Le monde coloré et apocalyptique de Dulk

L’Espagnol Dulk (Antonio Segura Donat) est un peintre, illustrateur et artiste de rue -dans le désordre. Bien qu’il dessine depuis son enfance, c’est lorsqu’il s’est mis à peindre dans la rue, sur les conseils insistants de l’ami qui lui a donné son nom d’artiste, que Dulk a commencé à considérer son art avec plus de sérieux et à imaginer d’en vivre. Un univers à découvrir sur son site.

Amanda Spierings, Genève, philosophe, écrivain public

Dulk a promené ses pinceaux et ses bombes de peinture un peu partout en Europe, en Asie et en Amérique. En tant qu’illustrateur, il a conçu des affiches, des couvertures de CDs, mais également créé des modèles de snowboards. Il a participé à plusieurs projets novateurs et originaux à plusieurs mains (livre pour enfants, bande dessinée, film, etc.).

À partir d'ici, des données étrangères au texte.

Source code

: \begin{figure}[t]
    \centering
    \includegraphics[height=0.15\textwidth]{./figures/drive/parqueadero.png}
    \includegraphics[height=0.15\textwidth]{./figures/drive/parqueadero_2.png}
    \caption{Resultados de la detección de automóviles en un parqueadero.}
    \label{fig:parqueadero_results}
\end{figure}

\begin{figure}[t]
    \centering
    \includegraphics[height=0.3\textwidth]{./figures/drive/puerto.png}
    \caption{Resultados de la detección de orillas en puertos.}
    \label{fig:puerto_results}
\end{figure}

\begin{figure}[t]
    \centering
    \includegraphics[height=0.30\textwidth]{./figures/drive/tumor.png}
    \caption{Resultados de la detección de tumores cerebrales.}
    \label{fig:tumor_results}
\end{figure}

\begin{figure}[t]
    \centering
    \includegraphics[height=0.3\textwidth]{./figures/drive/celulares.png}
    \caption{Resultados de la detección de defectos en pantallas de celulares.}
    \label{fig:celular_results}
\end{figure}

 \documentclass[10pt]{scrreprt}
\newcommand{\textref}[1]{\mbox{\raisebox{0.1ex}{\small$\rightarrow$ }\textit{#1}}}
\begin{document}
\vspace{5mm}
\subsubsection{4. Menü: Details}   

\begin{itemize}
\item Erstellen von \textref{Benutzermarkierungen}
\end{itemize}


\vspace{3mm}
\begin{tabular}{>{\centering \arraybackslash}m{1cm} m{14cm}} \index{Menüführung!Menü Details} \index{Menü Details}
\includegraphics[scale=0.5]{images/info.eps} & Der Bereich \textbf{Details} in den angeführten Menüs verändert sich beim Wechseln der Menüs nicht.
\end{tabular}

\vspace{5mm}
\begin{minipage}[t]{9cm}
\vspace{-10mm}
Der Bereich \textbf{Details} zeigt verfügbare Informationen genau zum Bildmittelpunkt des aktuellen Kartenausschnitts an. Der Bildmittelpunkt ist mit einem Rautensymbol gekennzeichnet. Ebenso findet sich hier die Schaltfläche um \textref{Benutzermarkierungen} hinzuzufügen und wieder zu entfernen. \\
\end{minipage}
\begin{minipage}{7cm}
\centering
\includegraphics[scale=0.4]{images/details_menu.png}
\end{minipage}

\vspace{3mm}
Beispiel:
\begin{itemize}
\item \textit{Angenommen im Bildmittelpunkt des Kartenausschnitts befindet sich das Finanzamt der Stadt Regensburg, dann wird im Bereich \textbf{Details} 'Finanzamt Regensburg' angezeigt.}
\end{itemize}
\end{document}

Traits de crayons, coups de pinceaux ou giclées de bombes, ses premières œuvres avaient des styles différents. Avec le temps, les styles ont convergé pour aboutir à son identité actuelle: pop art brillant, ludique et subtilement sombre. À la rigueur et au dé­vouement que demande la peinture en studio, répond la spontanéité de l’art de rue. C’est là que la créativité et l’imagination de Dulk ont trouvé à s’exprimer librement. Dans la rue, il est impossible de tout contrôler.

Mais si Dulk tient tant à la peinture de rue, c’est aussi qu’elle lui permet de toucher un public large et varié. Ses fresques sont inscrites dans la ville, elles participent du paysage urbain qui appartient à tous et peut être apprécié par chacun.

Réalité augmentée

Dans ses œuvres, ce sont d’abord les couleurs vives et chaudes qui accro­chent le regard. Elles donnent vie à un bestiaire surréel qui évolue dans des paysages oniriques. Certaines ima­­ges pourraient illustrer des con­tes pour enfants: des histoires d’ours polaires à la recherche d’un nouveau foyer, de rhinocéros blessés, d’éléphants amoureux, de lièvre et de tortue (Tortoise). Au second regard cependant, on ne peut manquer d’être troublé par l’inquiétante étrangeté qui imprègne ces scènes imaginaires. La foison de détails et la puissance des couleurs rappellent le style de Jérôme Bosch. On pense au Jardin des délices, dont on retrouve l’exubérance et les con­trastes, mais aussi les figures effrayan­tes de son troisième panneau, l’Enfer.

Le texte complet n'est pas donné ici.